A Justiça do Rio Grande do Sul anulou a ação de Andressa contra a igreja, na qual ela pedia a devolução de R$ 2 milhões em doações que teriam ocorrido entre 2015 e 2019. A juíza que tomou a decisão considerou que a ex-modelo agiu de forma "consciente e convicta", e usou como prova a autobiografia "Morri para Viver", escrita pela própria Andressa!
Doações Conscientes e Livro como Prova!

Na ação, Andressa Urach alegou que foi “compelida moral e espiritualmente a fazer doações em troca de benefícios” e que, por causa disso, acabou em “ruína financeira”.
- Decisão da Juíza: A juíza Karen Rick Danilevicz Bertoncello considerou que o "conjunto da prova colhida revela que a autora, por um período de mais de cinco anos, aderiu de forma consciente e convicta à fé e à doutrina pregadas pela ré".

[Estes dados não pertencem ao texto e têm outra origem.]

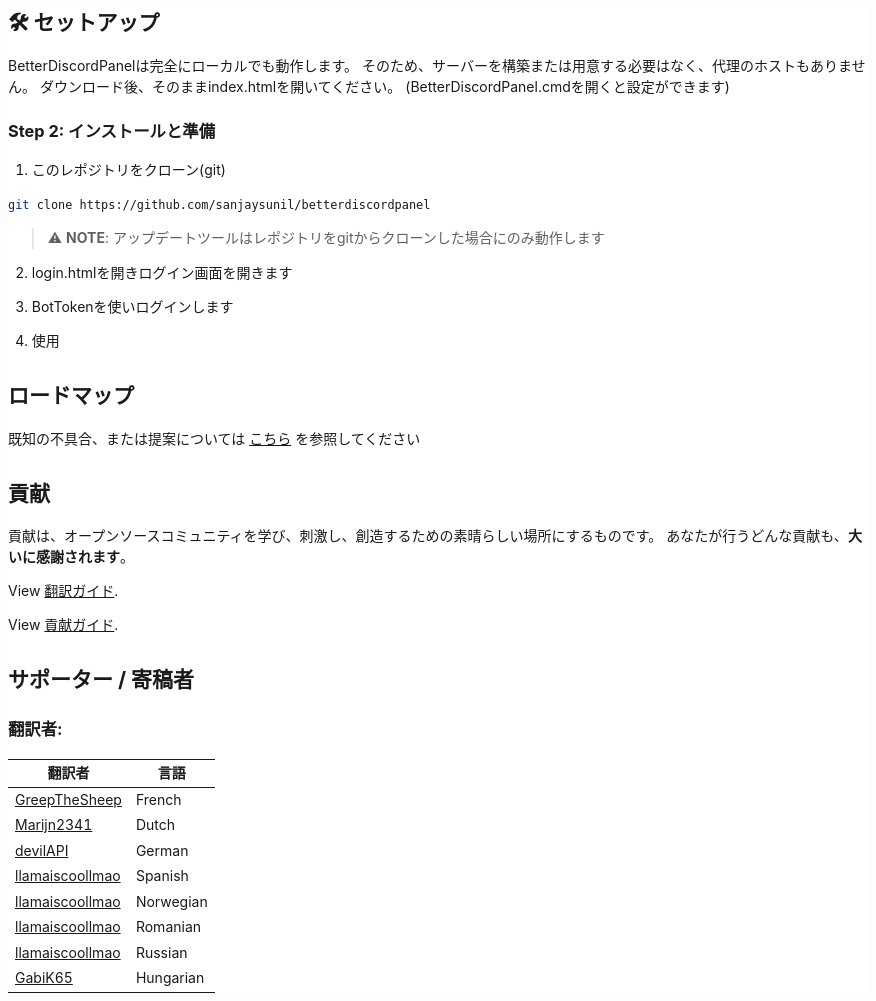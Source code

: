 

## 🛠 セットアップ

BetterDiscordPanelは完全にローカルでも動作します。
そのため、サーバーを構築または用意する必要はなく、代理のホストもありません。
ダウンロード後、そのままindex.htmlを開いてください。
(BetterDiscordPanel.cmdを開くと設定ができます)
<br/>



### **Step 2:** インストールと準備

1. このレポジトリをクローン(git)

```sh
git clone https://github.com/sanjaysunil/betterdiscordpanel
```

> ⚠️ **NOTE**: アップデートツールはレポジトリをgitからクローンした場合にのみ動作します

2. login.htmlを開きログイン画面を開きます

3. BotTokenを使いログインします

4. 使用
   <br/>



## ロードマップ

既知の不具合、または提案については [こちら](https://github.com/sanjaysunil/betterdiscordpanel/issues) を参照してください
<br/>



## 貢献

貢献は、オープンソースコミュニティを学び、刺激し、創造するための素晴らしい場所にするものです。 あなたが行うどんな貢献も、**大いに感謝されます**。

View [翻訳ガイド](https://github.com/SanjaySunil/BetterDiscordPanel/blob/master/.github/TRANSLATION.md).

View [貢献ガイド](https://github.com/SanjaySunil/BetterDiscordPanel/blob/master/.github/CONTRIBUTION.md).
<br/>

## サポーター / 寄稿者

### 翻訳者:

| 翻訳者                                                | 言語  |
| ----------------------------------------------------- | --------- |
| [GreepTheSheep](https://github.com/GreepTheSheep)     | French    |
| [Marijn2341](https://github.com/Marijn2341)           | Dutch     |
| [devilAPI](https://github.com/devilAPI)               | German    |
| [llamaiscoollmao](https://github.com/llamaiscoollmao) | Spanish   |
| [llamaiscoollmao](https://github.com/llamaiscoollmao) | Norwegian |
| [llamaiscoollmao](https://github.com/llamaiscoollmao) | Romanian  |
| [llamaiscoollmao](https://github.com/llamaiscoollmao) | Russian   |
| [GabiK65](https://github.com/GabiK65)                 | Hungarian |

- Livro Como Evidência: Para a magistrada, a autobiografia "Morri para Viver", na qual Andressa relata sua conversão e gratidão à instituição, demonstra uma adesão "voluntária e refletida, e não uma submissão cega e coagida"!
Andressa Urach Promete Recorrer e se Sente Injustiçada!

A decisão da juíza também considerou que o pedido de Andressa de ter ficado em "situação de miséria" não foi aceito, já que a Justiça constatou que ela recebeu mais de R$ 3,8 milhões em direitos autorais pela venda do livro. Com a doação de R$ 2 milhões à Universal, ela ainda teria um patrimônio de R$ 1,8 milhão. Para a juíza, "tal quantia é manifestamente suficiente para garantir não apenas sua subsistência, mas um padrão de vida confortável".
Andressa se manifestou nas redes sociais e disse que a decisão é uma "grande injustiça".
- "Vou recorrer até a última instância!": "Tomei conhecimento hoje da decisão, mas sigo firme: meu processo ainda está em fase de embargos e eu vou recorrer até a última instância", afirmou ela.
- "Luta por outras pessoas!": A ex-modelo disse que a luta não é só dela, mas por "tantas pessoas que passam ou já passaram pelo mesmo, mas não tiveram forças para lutar".
A sentença determina que Andressa pague 10% do valor da causa em honorários advocatícios (os pagamentos para advogados). A Igreja Universal, em nota, confirmou que as doações de Andressa foram "legítimas e voluntárias" e que a decisão "rejeita alegação de coação e de falência".
A batalha judicial entre Andressa Urach e a Igreja Universal continua, e a decisão da Justiça levanta um debate importante sobre a liberdade de pedir doações e o direito de "doadores arrependidos".